Sulle tensioni tra la Casa Bianca ed Eccles Building – sede della Fed a Washington – il mondo economico-finanziario, ma anche quello politico, si interroga sulla questione dell’indipendenza delle banche centrali. E non solo negli Stati Uniti: se il presunto piano dell’amministrazione Trump di prendere il controllo della Fed dovesse andare in porto, a temere sarebbero un po’ tutti i principali istituti d’emissione. I banchieri centrali sono infatti preoccupati dalla messa in discussione del principio della loro autonomia dai governi, che ha consentito loro di attuare con efficacia il mandato fondamentale: mantenere bassa e stabile l’inflazione. «Un chiaro mandato di stabilità dei prezzi, indipendenza e responsabilità sono l’àncora, lo scafo e l’albero maestro della nave della politica monetaria», ha affermato Pablo Hernández de Cos, da luglio direttore generale della Banca dei regolamenti internazionali di Basilea (la «banca centrale delle banche centrali»), in un discorso pronunciato martedì scorso in Messico. Per l’ex governatore della Banca di Spagna, l’indipendenza è fondamentale affinché i banchieri centrali possano fissare i tassi di interesse e utilizzare strumenti come il quantitative easing «sulla base di considerazioni economiche nell’interesse pubblico di lungo periodo, liberi da interferenze politiche di breve termine».

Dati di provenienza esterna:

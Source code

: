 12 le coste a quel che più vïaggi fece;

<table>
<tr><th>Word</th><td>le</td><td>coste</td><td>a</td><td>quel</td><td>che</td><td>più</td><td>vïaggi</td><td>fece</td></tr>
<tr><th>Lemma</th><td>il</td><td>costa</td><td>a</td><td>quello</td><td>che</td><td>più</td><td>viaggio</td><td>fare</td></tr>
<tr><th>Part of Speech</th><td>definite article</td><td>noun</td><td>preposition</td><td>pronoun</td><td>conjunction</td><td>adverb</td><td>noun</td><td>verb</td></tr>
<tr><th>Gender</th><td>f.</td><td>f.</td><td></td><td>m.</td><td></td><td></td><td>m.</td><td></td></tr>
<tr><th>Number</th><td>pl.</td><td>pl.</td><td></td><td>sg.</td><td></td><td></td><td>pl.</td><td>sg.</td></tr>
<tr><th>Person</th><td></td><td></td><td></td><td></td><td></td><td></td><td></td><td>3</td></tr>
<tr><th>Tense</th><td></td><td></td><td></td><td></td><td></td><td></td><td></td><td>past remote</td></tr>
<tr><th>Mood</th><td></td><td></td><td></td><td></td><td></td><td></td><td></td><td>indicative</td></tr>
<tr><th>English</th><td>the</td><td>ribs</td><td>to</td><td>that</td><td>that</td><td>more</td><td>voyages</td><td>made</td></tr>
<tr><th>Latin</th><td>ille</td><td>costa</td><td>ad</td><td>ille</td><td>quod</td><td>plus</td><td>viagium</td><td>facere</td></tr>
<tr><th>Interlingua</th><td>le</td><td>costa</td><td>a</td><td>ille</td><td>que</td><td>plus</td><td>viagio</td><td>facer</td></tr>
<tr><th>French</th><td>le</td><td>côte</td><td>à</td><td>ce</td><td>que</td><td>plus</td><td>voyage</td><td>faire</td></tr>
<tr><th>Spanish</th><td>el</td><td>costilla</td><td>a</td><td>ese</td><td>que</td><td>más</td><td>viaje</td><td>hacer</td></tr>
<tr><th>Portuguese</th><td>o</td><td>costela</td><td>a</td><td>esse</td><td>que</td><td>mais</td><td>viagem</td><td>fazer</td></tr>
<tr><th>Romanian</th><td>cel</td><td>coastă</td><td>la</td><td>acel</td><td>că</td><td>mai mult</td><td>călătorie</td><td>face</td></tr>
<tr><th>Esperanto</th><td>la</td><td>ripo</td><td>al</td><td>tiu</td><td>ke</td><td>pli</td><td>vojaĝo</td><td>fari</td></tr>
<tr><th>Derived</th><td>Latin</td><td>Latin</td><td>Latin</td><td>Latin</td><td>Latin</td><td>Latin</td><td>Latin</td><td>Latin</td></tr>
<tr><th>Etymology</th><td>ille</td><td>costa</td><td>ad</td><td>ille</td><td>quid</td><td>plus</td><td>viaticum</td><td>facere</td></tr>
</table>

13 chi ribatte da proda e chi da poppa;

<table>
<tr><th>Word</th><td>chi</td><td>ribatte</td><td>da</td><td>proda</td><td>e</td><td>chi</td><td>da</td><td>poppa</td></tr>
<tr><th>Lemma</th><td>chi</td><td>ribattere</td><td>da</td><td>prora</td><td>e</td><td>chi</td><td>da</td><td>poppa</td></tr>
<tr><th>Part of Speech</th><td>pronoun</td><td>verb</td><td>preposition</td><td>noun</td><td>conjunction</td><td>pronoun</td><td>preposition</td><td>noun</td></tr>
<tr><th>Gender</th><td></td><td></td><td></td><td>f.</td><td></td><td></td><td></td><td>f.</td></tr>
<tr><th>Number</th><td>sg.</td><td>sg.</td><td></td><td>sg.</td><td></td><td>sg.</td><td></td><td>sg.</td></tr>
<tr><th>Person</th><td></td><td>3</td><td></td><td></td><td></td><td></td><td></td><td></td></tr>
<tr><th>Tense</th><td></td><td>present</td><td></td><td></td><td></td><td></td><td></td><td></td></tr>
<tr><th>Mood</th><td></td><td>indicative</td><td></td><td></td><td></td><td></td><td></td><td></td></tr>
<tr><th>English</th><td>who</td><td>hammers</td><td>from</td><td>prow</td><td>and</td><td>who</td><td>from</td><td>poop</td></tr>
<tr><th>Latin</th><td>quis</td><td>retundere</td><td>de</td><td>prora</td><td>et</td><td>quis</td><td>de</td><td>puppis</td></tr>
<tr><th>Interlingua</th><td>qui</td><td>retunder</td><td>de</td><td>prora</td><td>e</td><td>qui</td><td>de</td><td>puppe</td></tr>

Secondo uno studio recente del Centre for Economic Policy Research, le banche centrali indipendenti hanno registrato a lungo termine una riduzione dell’inflazione annuale di circa 3,7 punti percentuali nei Paesi ricchi, mentre nei Paesi più poveri la diminuzione è stata addirittura di 10,3 punti. Nell’esempio più vicino, la maggior parte degli istituti indipendenti ha riportato sotto controllo l’impennata inflazionistica post-pandemia in due o tre anni, mentre la Grande Inflazione del XX secolo è durata circa un ventennio, dal 1965 al 1982, con ricadute sempre più pesanti. La finora indiscussa indipendenza degli istituti centrali non è stata però priva di critiche, soprattutto dal mondo politico, il cui ruolo nell’attuazione delle politiche economiche si è progressivamente ridotto a favore di quelle monetarie, complice anche la globalizzazione e la crescente «finanziarizzazione» delle principali economie. Oggi il vento sembra girare e un numero crescente di governi chiede – seppure con toni più moderati rispetto a quello statunitense – ai propri istituti centrali di attuare politiche più espansive, riducendo il costo del denaro per sostenere il debito pubblico. Secondo Kenneth Rogoff, professore della Harvard University ed ex capo economista del Fondo monetario internazionale, citato dal Financial Times, la combinazione di debito elevato e aumento dei costi per servirlo sta «creando enormi incentivi politici per i governi di tutto il mondo a esercitare pressioni sulle banche centrali affinché riducano i tassi d’interesse», aggiungendo che «siamo entrati in una nuova era di fiscal dominance».

Non sappiamo se l’amministrazione Trump riuscirà davvero a «impossessarsi» della Fed e se ciò porterà a un riequilibrio tra politica fiscale e monetaria, così come non è chiaro quale sarà il futuro dell’esclusivo simposio nelle Rocky Mountains. Probabilmente l’anno prossimo Jerome Powell non sarà più presente in veste di presidente della Fed, ma è certo che la pesca alla trota con la mosca continuerà ad attirare appassionati da tutto il mondo.